[Saved entries]

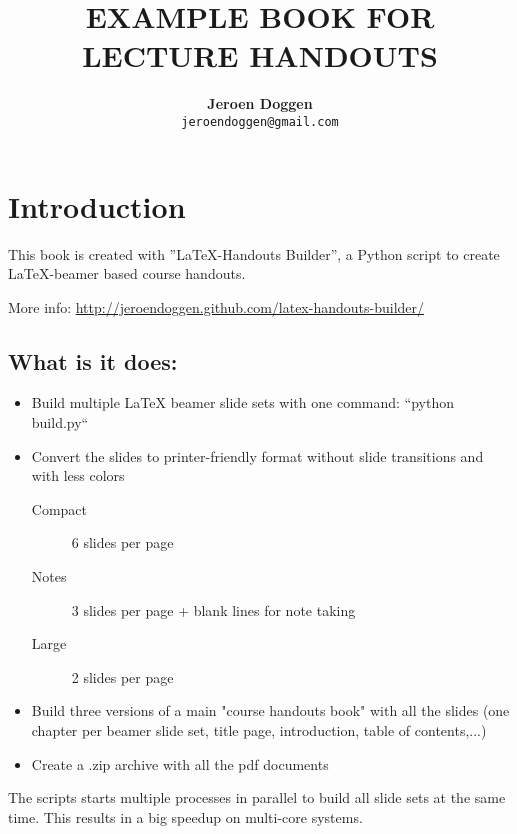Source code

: \documentclass[a4paper]{book}
\title{\LARGE \textbf{\uppercase{ Example Book for Lecture  Handouts}}}
\author{\textbf{Jeroen Doggen}  \\
        \texttt{jeroendoggen@gmail.com}
}
\begin{document}
\maketitle
\tableofcontents

\chapter*{Introduction}
\label{chap_intro}

This book is created with ''\LaTeX -Handouts Builder'', a Python script to create \LaTeX-beamer based course handouts.

\noindent More info: \url{http://jeroendoggen.github.com/latex-handouts-builder/}


\section*{What is it does:}

\begin{itemize}
\item Build multiple LaTeX beamer slide sets with one command: ``python build.py``
\item Convert the slides to printer-friendly format without slide transitions and with less colors
\begin{description}
 \item[Compact] 6 slides per page
 \item[Notes] 3 slides per page + blank lines for note taking
 \item[Large] 2 slides per page
\end{description}
\item Build three versions of a main "course handouts book" with all the slides (one chapter per beamer slide set, title page, introduction, table of contents,...)
\item Create a .zip archive with all the pdf documents
\end{itemize}

\noindent The scripts starts multiple processes in parallel to build all slide sets at the same time. This results in a big speedup on multi-core systems.
\end{document}
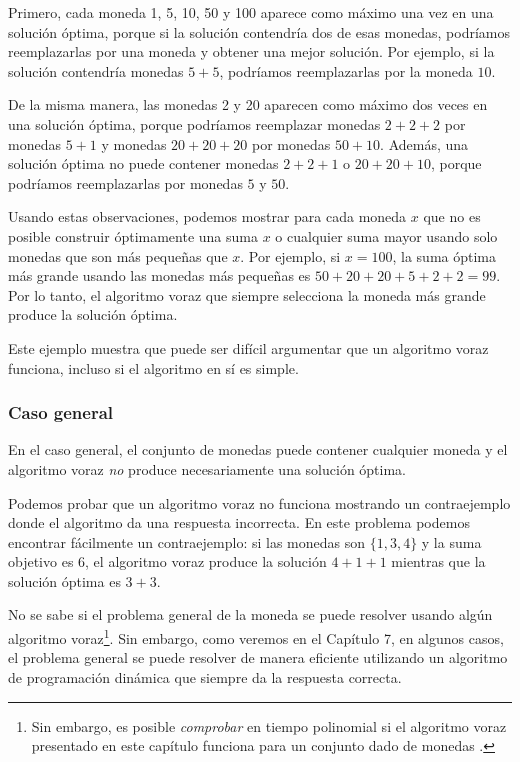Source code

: Primero, cada moneda 1, 5, 10, 50 y 100 aparece
como máximo una vez en una solución óptima,
porque si la
solución contendría dos de esas monedas,
podríamos reemplazarlas por una moneda y
obtener una mejor solución.
Por ejemplo, si la solución contendría
monedas $5+5$, podríamos reemplazarlas por la moneda $10$.

De la misma manera, las monedas 2 y 20 aparecen
como máximo dos veces en una solución óptima,
porque podríamos reemplazar
monedas $2+2+2$ por monedas $5+1$ y
monedas $20+20+20$ por monedas $50+10$.
Además, una solución óptima no puede contener
monedas $2+2+1$ o $20+20+10$,
porque podríamos reemplazarlas por monedas $5$ y $50$.

Usando estas observaciones,
podemos mostrar para cada moneda $x$ que
no es posible construir óptimamente
una suma $x$ o cualquier suma mayor usando solo monedas
que son más pequeñas que $x$.
Por ejemplo, si $x=100$, la suma óptima más grande
usando las monedas más pequeñas es  $50+20+20+5+2+2=99$.
Por lo tanto, el algoritmo voraz que siempre selecciona
la moneda más grande produce la solución óptima.

Este ejemplo muestra que puede ser difícil
argumentar que un algoritmo voraz funciona,
incluso si el algoritmo en sí es simple.

\subsubsection{Caso general}

En el caso general, el conjunto de monedas puede contener cualquier moneda
y el algoritmo voraz \emph{no} produce necesariamente
una solución óptima.

Podemos probar que un algoritmo voraz no funciona
mostrando un contraejemplo
donde el algoritmo da una respuesta incorrecta.
En este problema podemos encontrar fácilmente un contraejemplo:
si las monedas son $\{1,3,4\}$ y la suma objetivo
es 6, el algoritmo voraz produce la solución
$4+1+1$ mientras que la solución óptima es $3+3$.

No se sabe si el problema general de la moneda
se puede resolver usando algún algoritmo voraz\footnote{Sin embargo, es posible
\emph{comprobar} en tiempo polinomial
si el algoritmo voraz presentado en este capítulo funciona para
un conjunto dado de monedas \cite{pea05}.}.
Sin embargo, como veremos en el Capítulo 7,
en algunos casos,
el problema general se puede resolver de manera eficiente
utilizando un algoritmo de programación dinámica que siempre da la
respuesta correcta.

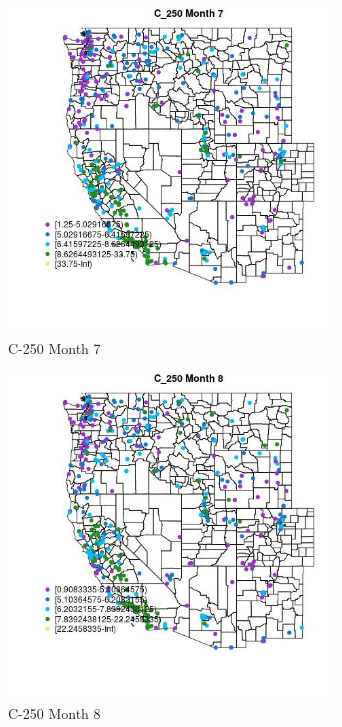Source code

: \begin{figure} 
\centering  
\includegraphics[width=0.77\textwidth]{Code_Outputs/ML_input_report_ML_input_PM25_Step5_part_d_de_duplicated_aves_ML_input_MapObsMo7C_250.jpg} 
\caption{\label{fig:ML_input_report_ML_input_PM25_Step5_part_d_de_duplicated_aves_ML_inputMapObsMo7C_250}C-250 Month 7} 
\end{figure} 
 

\begin{figure} 
\centering  
\includegraphics[width=0.77\textwidth]{Code_Outputs/ML_input_report_ML_input_PM25_Step5_part_d_de_duplicated_aves_ML_input_MapObsMo8C_250.jpg} 
\caption{\label{fig:ML_input_report_ML_input_PM25_Step5_part_d_de_duplicated_aves_ML_inputMapObsMo8C_250}C-250 Month 8} 
\end{figure} 
 

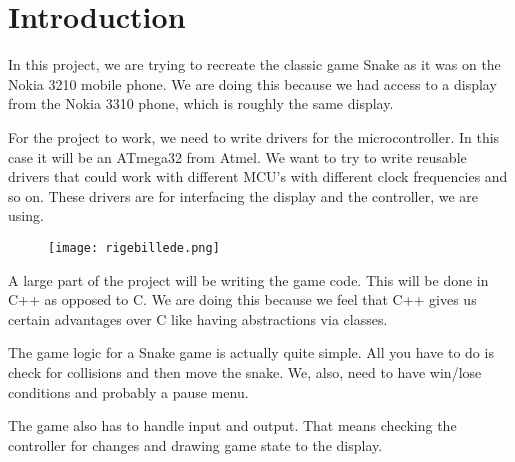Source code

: \chapter*{Introduction}

In this project, we are trying to recreate the classic game Snake as it was on the Nokia 3210 mobile phone. We are doing this because we had access to a display from the Nokia 3310 phone, which is roughly the same display.

For the project to work, we need to write drivers for the microcontroller. In this case it will be an ATmega32 from Atmel. We want to try to write reusable drivers that could work with different MCU's with different clock frequencies and so on. These drivers are for interfacing the display and the controller, we are using. 

\begin{figure}
\centering
\texttt{[image: rigebillede.png]}
\end{figure}

A large part of the project will be writing the game code. This will be done in C++ as opposed to C. We are doing this because we feel that C++ gives us certain advantages over C like having abstractions via classes.

The game logic for a Snake game is actually quite simple. All you have to do is check for collisions and then move the snake. We, also, need to have win/lose conditions and probably a pause menu. 

The game also has to handle input and output. That means checking the controller for changes and drawing game state to the display.

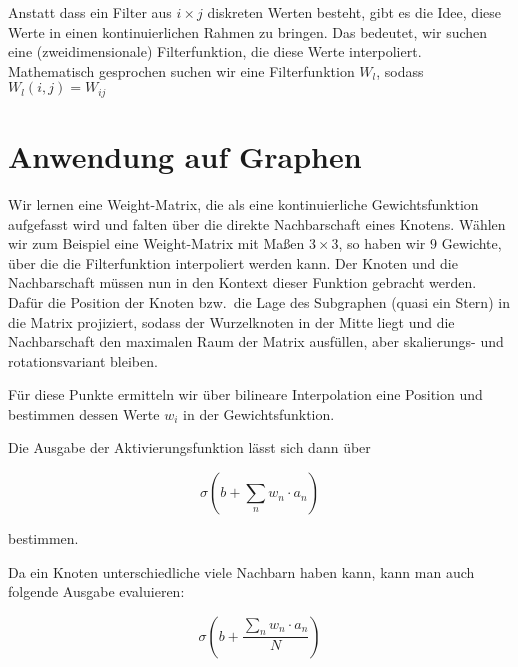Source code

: \documentclass{scrartcl}
\begin{document}
Anstatt dass ein Filter aus $i \times j$ diskreten Werten besteht, gibt es die Idee, diese Werte in einen kontinuierlichen Rahmen zu bringen.
Das bedeutet, wir suchen eine (zweidimensionale) Filterfunktion, die diese Werte interpoliert.
Mathematisch gesprochen suchen wir eine Filterfunktion $W_l$, sodass $W_l(i, j) = W_{ij}$

\section{Anwendung auf Graphen}

Wir lernen eine Weight-Matrix, die als eine kontinuierliche Gewichtsfunktion aufgefasst wird und falten über die direkte Nachbarschaft eines Knotens.
Wählen wir zum Beispiel eine Weight-Matrix mit Maßen $3 \times 3$, so haben wir $9$ Gewichte, über die die Filterfunktion interpoliert werden kann.
Der Knoten und die Nachbarschaft müssen nun in den Kontext dieser Funktion gebracht werden.
Dafür die Position der Knoten bzw.\ die Lage des Subgraphen (quasi ein Stern) in die Matrix projiziert, sodass der Wurzelknoten in der Mitte liegt und die Nachbarschaft den maximalen Raum der Matrix ausfüllen, aber skalierungs- und rotationsvariant bleiben.

Für diese Punkte ermitteln wir über bilineare Interpolation eine Position und bestimmen dessen Werte $w_i$ in der Gewichtsfunktion.

Die Ausgabe der Aktivierungsfunktion lässt sich dann über

\begin{equation}
  \sigma \left( b + \sum_{n} w_n \cdot a_n \right)
\end{equation}

bestimmen.

Da ein Knoten unterschiedliche viele Nachbarn haben kann, kann man auch folgende Ausgabe evaluieren:

\begin{equation}
  \sigma \left( b + \frac{\sum_{n} w_n \cdot a_n}{N} \right)
\end{equation}
\end{document}
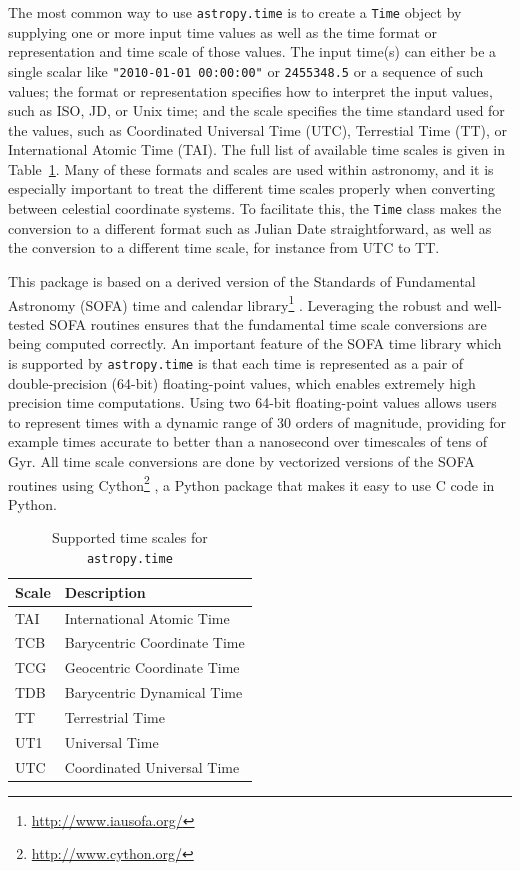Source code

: \documentclass[traditabstract]{aa}
\begin{document}
The most common way to use \texttt{astropy.time} is to create a \texttt{Time}
object by supplying one or more input time values as well as the time
format or representation and time scale of those values. The input time(s) can
either be a single scalar like \verb|"2010-01-01 00:00:00"| or \verb|2455348.5|
or a sequence of such values; the format or representation specifies how to
interpret the input values, such as ISO, JD, or Unix time; and the scale
specifies the time standard used for the values, such as Coordinated Universal
Time (UTC), Terrestial Time (TT), or International Atomic Time (TAI). The full
list of available time scales is given in Table~\ref{tab:time_systems}. Many
of these formats and scales are used within astronomy, and it is especially
important to treat the different time scales properly when converting between
celestial coordinate systems. To facilitate this, the \texttt{Time} class makes
the conversion to a different format such as Julian Date straightforward, as
well as the conversion to a different time scale, for instance from UTC to TT.

This package is based on a derived version of the Standards of Fundamental
Astronomy (SOFA) time and calendar
library\footnote{\url{http://www.iausofa.org/}} \citep{sofa_wallace}.
Leveraging the robust and well-tested SOFA routines ensures that the
fundamental time scale conversions are being computed correctly. An important
feature of the SOFA time library which is supported by \texttt{astropy.time} is
that each time is represented as a pair of double-precision (64-bit)
floating-point values, which enables extremely high precision time
computations. Using two 64-bit floating-point values allows users to represent
times with a dynamic range of 30 orders of magnitude, providing for example times
accurate to better than a nanosecond over timescales of tens of Gyr. All time
scale conversions are done by vectorized versions of the SOFA routines using
Cython\footnote{\url{http://www.cython.org/}} \citep{cython}, a Python package
that makes it easy to use C code in Python.

\begin{table}
\caption{Supported time scales for \texttt{astropy.time}\label{tab:time_systems}}
\center
\begin{tabular}{ll}
\hline
Scale  & Description \\
\hline
TAI    & International Atomic Time \\
TCB    & Barycentric Coordinate Time \\
TCG    & Geocentric Coordinate Time \\
TDB    & Barycentric Dynamical Time \\
TT     & Terrestrial Time \\
UT1    & Universal Time \\
UTC    & Coordinated Universal Time \\
\hline
\end{tabular}
\end{table}
\end{document}
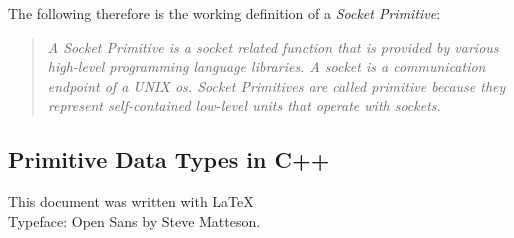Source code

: \documentclass[xcolor=dvipsnames]{article}
\begin{document}
\noindent The following therefore is the working definition of a \textit{Socket Primitive}:

\begin{quote}

\textit{A \textit{Socket Primitive} is a socket related function that is provided by various high-level programming language libraries. A socket is a communication endpoint of a UNIX \gls{os}. Socket Primitives are called primitive because they represent self-contained low-level units that operate with sockets.}

\end{quote}

\newpage

\begin{appendix}

\section{Primitive Data Types in C++}\label{c++_data_types}



\end{appendix}

\newpage

\printnoidxglossaries




\vfill
\begin{center}
This document was written with \LaTeX 
\\Typeface: Open Sans by Steve Matteson.
\end{center}

\end{document}

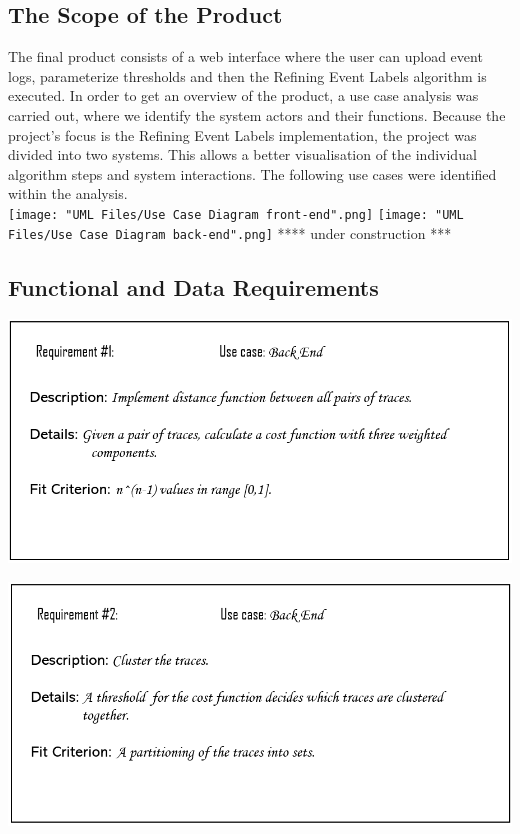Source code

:\documentclass[notitlepage]{article}
\begin{document}
\begin{flushleft}
\subsection{The Scope of the Product}
The final product consists of a web interface where the user can upload event logs, parameterize thresholds and then the Refining Event Labels algorithm is executed. 
In order to get an overview of the product, a use case analysis was carried out, where we identify the system actors and their functions. 
Because the project's focus is the Refining Event Labels implementation, the project was divided into two systems. 
This allows a better visualisation of the individual algorithm steps and system interactions. The following use cases were identified within the analysis.\\
\medskip
\texttt{[image: "UML Files/Use Case Diagram front-end".png]}
\medskip
\texttt{[image: "UML Files/Use Case Diagram back-end".png]}
{\color{gray} **** under construction ***}
\medskip
\subsection{Functional and Data Requirements}

\includegraphics[scale=0.6]{Req1.png}

\includegraphics[scale=0.6]{Req2.png}


\end{flushleft}
\end{document}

[Problem to solve]
Lines that include the word "Barycentric" are to be extracted from the data above.

[Answer box]
TCB    & Barycentric Coordinate Time \\
TDB    & Barycentric Dynamical Time \\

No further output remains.